Türkiye’nin, 2011 yılında Suriye’de olayların başlaması üzerine NATO’ya başvurup olası tehdit ve riskler bağlamında “ihtimaliyat planlaması” hazırlanmasını istediği, ancak bu planlamaların Türkiye-Rusya arasındaki bir gerginliği kapsamadığı ortaya çıktı...
Krizin patlak vermesinden sonra NATO’dan gelen ilk açıklamalardaki ton, bu nedenle düşük tutuldu. Tayyip Erdoğan ve Ahmet Davutoğlu, uçak krizinde NATO’nun devreye girmesini boşu boşuna beklemiş oldu.
SÜREÇ NASIL İŞLEDİ
Suriye’yle ilgili olayların başladığı 2011 yılından itibaren Türkiye, NATO’dan ihtimaliyat planlarının hazırlanmasını istedi. NATO da çeşitli seçenekleri göz önüne alarak bir planlama yaptı. Hatta bu çerçevede hükümet, Türkiye’nin Suriye sınırına füzesavar sistemleri kurulması için NATO’dan talepte bulundu. NATO da bu talebi karşıladı.

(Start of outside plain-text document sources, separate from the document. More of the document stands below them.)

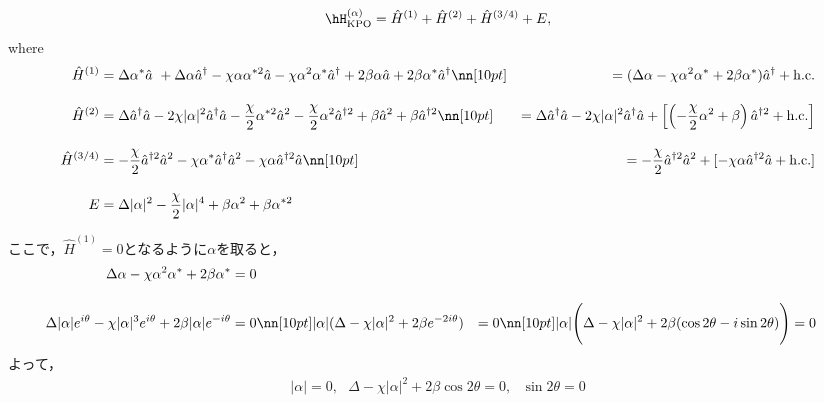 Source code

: \begin{equation}
    \hH_{\rm{KPO}}^{(\alpha)}=\hat{H}^{(1)} + \hat{H}^{(2)} + \hat{H}^{(3/4)} + E,
\end{equation}
where
\begin{align}
    \hat{H}^{(1)}&=
    \Delta\alpha^{\ast}\hat{a}\ + \Delta\alpha\hat{a}^{\dagger}
    - \chi\alpha\alpha^{\ast2}\hat{a}
    - \chi\alpha^2\alpha^{\ast}\hat{a}^{\dagger}
    +2\beta\alpha\hat{a}
    + 2\beta\alpha^{\ast}\hat{a}^{\dagger}\nn[10pt]
    &=
    (\Delta\alpha
    - \chi\alpha^2\alpha^{\ast}
    + 2\beta\alpha^{\ast})\hat{a}^{\dagger}
    +{\rm{h.c.}}
    \\[10pt]
    \hat{H}^{(2)}
    &=\Delta\hat{a}^{\dagger}\hat{a} 
    - 2\chi|\alpha|^2\hat{a}^{\dagger}\hat{a}- \frac{\chi}{2}\alpha^{\ast2}\hat{a}^2
    - \frac{\chi}{2}\alpha^2\hat{a}^{\dagger2}
    +\beta\hat{a}^2+\beta\hat{a}^{\dagger2}
    \nn[10pt]
    &=\Delta\hat{a}^{\dagger}\hat{a} 
    - 2\chi|\alpha|^2\hat{a}^{\dagger}\hat{a}
    +\left[\left(- \frac{\chi}{2}\alpha^2
    +\beta\right)\hat{a}^{\dagger2}
    +{\rm{h.c.}}\right]
    \\[10pt]
    \hat{H}^{(3/4)}&=
    - \frac{\chi}{2}\hat{a}^{\dagger2}\hat{a}^2 
    - \chi\alpha^{\ast}\hat{a}^{\dagger}\hat{a}^2
    - \chi\alpha\hat{a}^{\dagger2}\hat{a} 
    \nn[10pt]
    &=
    - \frac{\chi}{2}\hat{a}^{\dagger2}\hat{a}^2 
    +[- \chi\alpha\hat{a}^{\dagger2}\hat{a} +{\rm{h.c.}}]
    \\[10pt]
    E&=\Delta|\alpha|^2- \frac{\chi}{2}|\alpha|^4+\beta\alpha^2 
    +\beta\alpha^{\ast2}
\end{align}

ここで，$\hat{H}^{(1)}=0$となるように$\alpha$を取ると，
\begin{align}
    \Delta\alpha - \chi\alpha^2\alpha^{\ast} + 2\beta\alpha^{\ast} &= 0\\[10pt]
    \Delta|\alpha|e^{i\theta} - \chi|\alpha|^3e^{i\theta} + 2\beta|\alpha|e^{-i\theta} &= 0
    \nn[10pt]
    |\alpha|(\Delta  - \chi|\alpha|^2 + 2\beta e^{-2i\theta}) &= 0
    \nn[10pt]
    |\alpha|\Biggl(\Delta  - \chi|\alpha|^2 + 2\beta(\cos{2\theta}-i\sin{2\theta})\Biggr) &= 0
\end{align}
よって，
\begin{align}
    |\alpha|=0,\ \ \  \Delta- \chi|\alpha|^2
    +2\beta\cos{2\theta}=0,\ \ \ \sin{2\theta}= 0
\end{align}

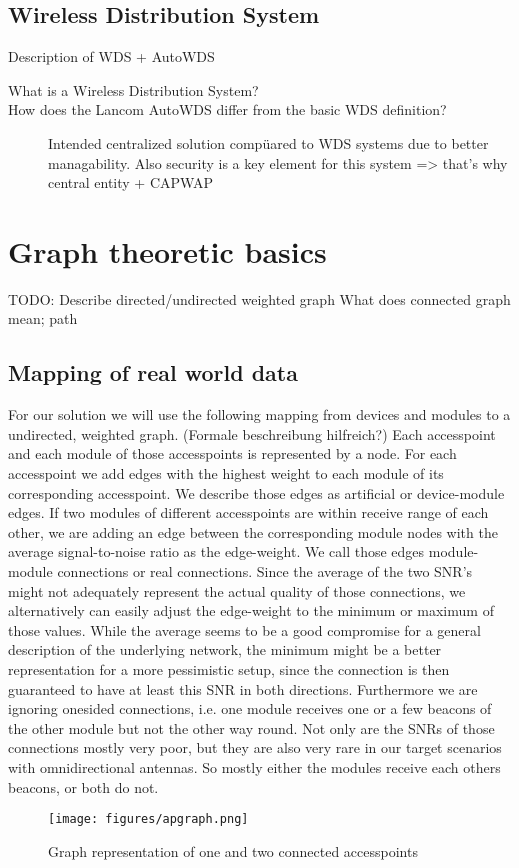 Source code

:     \subsection{Wireless Distribution System}
    Description of WDS + AutoWDS \newline
      \begin{description}
       \item[What is a Wireless Distribution System?]
       \item[How does the Lancom AutoWDS differ from the basic WDS definition?]
	 Intended centralized solution compüared to WDS systems due to better managability.
	 Also security is a key element for this system => that's why central entity + CAPWAP
      \end{description}
\section{Graph theoretic basics}
  TODO: Describe directed/undirected weighted graph
  What does connected graph mean; path
   \subsection{Mapping of real world data}
    For our solution we will use the following mapping from devices and modules to a undirected, weighted graph. (Formale beschreibung hilfreich?)
    Each accesspoint and each module of those accesspoints is represented by a node.
    For each accesspoint we add edges with the highest weight to each module of its corresponding accesspoint. 
    We describe those edges as artificial or device-module edges.
    If two modules of different accesspoints are within receive range of each other, 
    we are adding an edge between the corresponding module nodes with the average signal-to-noise ratio as the edge-weight.
    We call those edges module-module connections or real connections.
    Since the average of the two SNR's might not adequately represent the actual quality of those connections,
    we alternatively can easily adjust the edge-weight to the minimum or maximum of those values.
    While the average seems to be a good compromise for a general description of the underlying network, the minimum might be a better representation for 
    a more pessimistic setup, since the connection is then guaranteed to have at least this SNR in both directions. 
    Furthermore we are ignoring onesided connections, i.e. one module receives one or a few beacons of the other module but not the other way round.
    Not only are the SNRs of those connections mostly very poor, but they are also very rare in our target scenarios with omnidirectional antennas.
    So mostly either the modules receive each others beacons, or both do not.
    \begin{figure}[t]
      \centering
      \texttt{[image: figures/apgraph.png]}
      \caption{Graph representation of one and two connected accesspoints}
      \label{fig:apgraph}
    \end{figure}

Türkiye, Suriye krizi boyunca NATO’nun siyasi karar organı Kuzey Atlantik Konseyi’ni 3 kez toplantıya çağırdı. Her ikisini de NATO anlaşmasının 4. maddesi çerçevesinde yani “danışma” amaçlı topladı. İlk toplantı Türkiye’nin keşif uçağının düşürülmesi, ikincisi ise Suriye tarafından gelen top ateşiyle Türk vatandaşlarının yaşamını yitirmesi sonrasında yapıldı. Türkiye, son olarak Rus uçağının düşürülmesinin ardından konseyi toplantıya çağırdı.

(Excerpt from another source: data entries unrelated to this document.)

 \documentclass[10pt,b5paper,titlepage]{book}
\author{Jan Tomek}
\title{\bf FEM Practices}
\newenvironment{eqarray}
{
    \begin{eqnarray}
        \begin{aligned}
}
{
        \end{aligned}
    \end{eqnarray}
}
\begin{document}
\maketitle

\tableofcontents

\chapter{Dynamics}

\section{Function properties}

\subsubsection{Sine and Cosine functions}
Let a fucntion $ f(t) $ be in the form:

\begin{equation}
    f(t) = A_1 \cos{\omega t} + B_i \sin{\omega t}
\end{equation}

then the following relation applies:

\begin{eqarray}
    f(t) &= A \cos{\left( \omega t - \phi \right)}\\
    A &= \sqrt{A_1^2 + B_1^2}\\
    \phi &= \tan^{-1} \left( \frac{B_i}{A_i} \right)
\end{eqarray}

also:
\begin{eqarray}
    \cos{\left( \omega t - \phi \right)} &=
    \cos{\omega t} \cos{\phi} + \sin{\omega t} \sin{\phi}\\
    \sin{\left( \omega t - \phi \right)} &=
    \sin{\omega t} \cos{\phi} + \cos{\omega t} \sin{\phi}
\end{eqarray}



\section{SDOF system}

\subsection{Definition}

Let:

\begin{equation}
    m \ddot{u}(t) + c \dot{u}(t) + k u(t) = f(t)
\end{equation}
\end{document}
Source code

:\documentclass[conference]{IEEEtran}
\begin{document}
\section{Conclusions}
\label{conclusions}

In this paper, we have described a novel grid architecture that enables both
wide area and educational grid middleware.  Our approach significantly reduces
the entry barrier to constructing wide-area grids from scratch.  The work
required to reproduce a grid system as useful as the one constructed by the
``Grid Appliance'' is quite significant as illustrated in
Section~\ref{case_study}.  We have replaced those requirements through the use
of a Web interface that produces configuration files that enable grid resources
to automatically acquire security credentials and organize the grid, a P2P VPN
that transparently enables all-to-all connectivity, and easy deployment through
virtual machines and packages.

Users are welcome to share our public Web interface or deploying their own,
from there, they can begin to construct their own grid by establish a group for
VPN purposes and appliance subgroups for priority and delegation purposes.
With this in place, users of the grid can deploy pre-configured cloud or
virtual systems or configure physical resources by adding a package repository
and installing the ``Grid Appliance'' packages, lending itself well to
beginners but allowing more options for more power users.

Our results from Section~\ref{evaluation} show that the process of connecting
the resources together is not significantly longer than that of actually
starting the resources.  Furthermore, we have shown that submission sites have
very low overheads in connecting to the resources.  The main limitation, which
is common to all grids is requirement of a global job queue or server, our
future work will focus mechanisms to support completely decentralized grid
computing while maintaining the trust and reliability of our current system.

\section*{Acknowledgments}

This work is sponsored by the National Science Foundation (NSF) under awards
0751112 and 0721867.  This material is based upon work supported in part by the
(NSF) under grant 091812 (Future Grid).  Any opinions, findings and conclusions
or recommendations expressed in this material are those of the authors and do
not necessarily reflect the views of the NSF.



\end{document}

İlk toplantıdan sonra askeri kanada, Türkiye’nin olası bir saldırıya karşı savunulması için zihinsel hazırlık talimatı verildi. İkinci toplantıdan sonra da ihtimaliyet planlaması aşamasına geçildi. İhtimaliyat planlaması, Suriye’ye NATO askeri girmesini öngörmediği gibi sadece Türkiye’nin gerektiğinde savunulması ve korunması çerçevesinde oluşturuldu.
OLASI OPERASYON PLANLARI
Planlamalarda saldırının Suriye’den Türkiye’ye yönelik olması gerektiği belirtildi. Türkiye’nin korunması için 6, çatışmanın bölgesel yansımalarını önlemek için de 1 olası operasyon planı hazırlandı ve şunlar öngörüldü:
- Sığınmacı sayısının kabul edilemeyecek noktaya ulaşması durumunda “insani yardım” operasyonu.
- Suriye’nin Türkiye’deki hedeflere balistik füze ya da uçakla saldırı düzenlemesi olasılığına karşı füze savunma sistemi sağlanması.

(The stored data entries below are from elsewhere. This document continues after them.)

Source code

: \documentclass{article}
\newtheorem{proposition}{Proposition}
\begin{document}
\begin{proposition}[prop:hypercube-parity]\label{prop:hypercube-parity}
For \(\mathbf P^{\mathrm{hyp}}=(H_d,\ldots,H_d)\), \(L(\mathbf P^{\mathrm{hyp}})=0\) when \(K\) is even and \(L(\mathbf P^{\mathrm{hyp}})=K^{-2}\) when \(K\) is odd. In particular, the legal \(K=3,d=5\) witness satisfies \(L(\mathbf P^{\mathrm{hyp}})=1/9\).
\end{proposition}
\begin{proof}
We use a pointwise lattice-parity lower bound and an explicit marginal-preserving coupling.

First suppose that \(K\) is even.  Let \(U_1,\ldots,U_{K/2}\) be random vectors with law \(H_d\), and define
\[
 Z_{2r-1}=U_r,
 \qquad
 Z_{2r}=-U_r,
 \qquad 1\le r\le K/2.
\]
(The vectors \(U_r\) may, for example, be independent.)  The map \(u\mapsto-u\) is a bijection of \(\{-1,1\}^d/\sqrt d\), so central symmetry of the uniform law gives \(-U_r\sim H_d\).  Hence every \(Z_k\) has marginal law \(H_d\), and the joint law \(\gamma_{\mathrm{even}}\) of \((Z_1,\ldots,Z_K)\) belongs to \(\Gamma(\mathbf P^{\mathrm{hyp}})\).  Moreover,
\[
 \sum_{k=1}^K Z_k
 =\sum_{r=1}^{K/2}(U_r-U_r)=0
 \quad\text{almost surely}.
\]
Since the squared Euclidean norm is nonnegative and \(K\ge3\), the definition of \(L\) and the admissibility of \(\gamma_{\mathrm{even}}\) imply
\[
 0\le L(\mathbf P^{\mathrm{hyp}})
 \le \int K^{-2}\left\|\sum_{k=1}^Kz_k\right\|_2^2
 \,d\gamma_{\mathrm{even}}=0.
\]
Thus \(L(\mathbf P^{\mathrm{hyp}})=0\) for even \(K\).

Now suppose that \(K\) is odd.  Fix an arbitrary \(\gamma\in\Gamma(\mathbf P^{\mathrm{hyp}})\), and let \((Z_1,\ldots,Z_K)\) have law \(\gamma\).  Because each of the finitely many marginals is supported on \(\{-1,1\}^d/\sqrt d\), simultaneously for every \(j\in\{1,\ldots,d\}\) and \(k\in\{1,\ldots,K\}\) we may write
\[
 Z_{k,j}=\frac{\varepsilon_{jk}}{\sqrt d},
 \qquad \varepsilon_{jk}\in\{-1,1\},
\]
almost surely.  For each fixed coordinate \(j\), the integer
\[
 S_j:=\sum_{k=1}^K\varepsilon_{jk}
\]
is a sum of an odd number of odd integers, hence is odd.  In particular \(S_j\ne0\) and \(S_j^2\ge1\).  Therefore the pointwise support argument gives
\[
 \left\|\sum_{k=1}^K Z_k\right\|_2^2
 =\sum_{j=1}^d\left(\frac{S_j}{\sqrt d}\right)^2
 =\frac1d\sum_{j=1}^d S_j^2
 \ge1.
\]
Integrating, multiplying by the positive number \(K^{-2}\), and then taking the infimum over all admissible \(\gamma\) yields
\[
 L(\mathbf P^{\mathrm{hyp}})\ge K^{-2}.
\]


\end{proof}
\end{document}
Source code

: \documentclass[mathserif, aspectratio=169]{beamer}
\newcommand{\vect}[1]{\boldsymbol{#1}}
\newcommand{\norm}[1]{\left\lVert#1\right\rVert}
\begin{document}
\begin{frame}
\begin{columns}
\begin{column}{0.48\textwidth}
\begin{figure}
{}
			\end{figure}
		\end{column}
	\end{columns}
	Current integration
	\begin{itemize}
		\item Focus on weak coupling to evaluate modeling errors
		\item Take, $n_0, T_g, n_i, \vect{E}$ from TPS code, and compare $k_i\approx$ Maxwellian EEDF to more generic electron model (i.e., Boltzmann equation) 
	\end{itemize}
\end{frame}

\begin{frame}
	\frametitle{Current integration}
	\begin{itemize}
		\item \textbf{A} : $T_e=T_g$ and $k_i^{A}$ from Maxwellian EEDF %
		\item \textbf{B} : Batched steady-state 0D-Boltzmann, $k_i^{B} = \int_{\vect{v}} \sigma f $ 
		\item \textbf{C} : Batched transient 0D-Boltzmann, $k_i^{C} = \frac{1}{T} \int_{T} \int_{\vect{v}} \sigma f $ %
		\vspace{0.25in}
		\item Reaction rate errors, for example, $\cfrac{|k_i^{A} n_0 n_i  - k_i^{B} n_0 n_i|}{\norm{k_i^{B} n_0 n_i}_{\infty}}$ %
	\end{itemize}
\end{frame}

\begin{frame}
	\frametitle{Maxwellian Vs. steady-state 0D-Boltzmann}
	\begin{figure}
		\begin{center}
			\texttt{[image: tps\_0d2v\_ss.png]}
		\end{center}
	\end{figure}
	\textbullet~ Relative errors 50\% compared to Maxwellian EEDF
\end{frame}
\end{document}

- Kimyasal silahlara karşı savunma sistemi kurulması.
- İnsani yardım amaçlı bir operasyonun başlaması durumunda sığınmacıların toplandığı bölgelerin korunması amacıyla Suriye Hava Kuvvetleri’nin hem uçuş hem de saldırı yeteneğinin ortadan kaldırılması, Suriye’ye denizden abluka uygulanması, bölgede uçuş yasağı oluşturulması.
RUS UÇAKLARI GELSE DE GÜNCELLEME OLMADI
O dönemde, Rusya bölgedeki askeri varlığını artırmamış, bölgeye uçaklarını yerleştirmemiş olduğu için, bu ülkeden gelebilecek herhangi bir tehdide ilişkin planlama söz konusu olmadı. NATO, Rus uçaklarının bölgeye gelmesine rağmen bu planlamalarını, Rusya’nın Suriye sınırında Türkiye’yle askeri açıdan karşı karşıya gelmesi durumunda alınacak önlemleri kapsayacak şekilde güncelleştirmedi.
Uçak kriziyle birlikte gerek Tayyip Erdoğan, gerekse Ahmet Davutoğlu, NATO’nun Türkiye’nin yanında devreye girmesini boşu boşuna beklemiş oldu.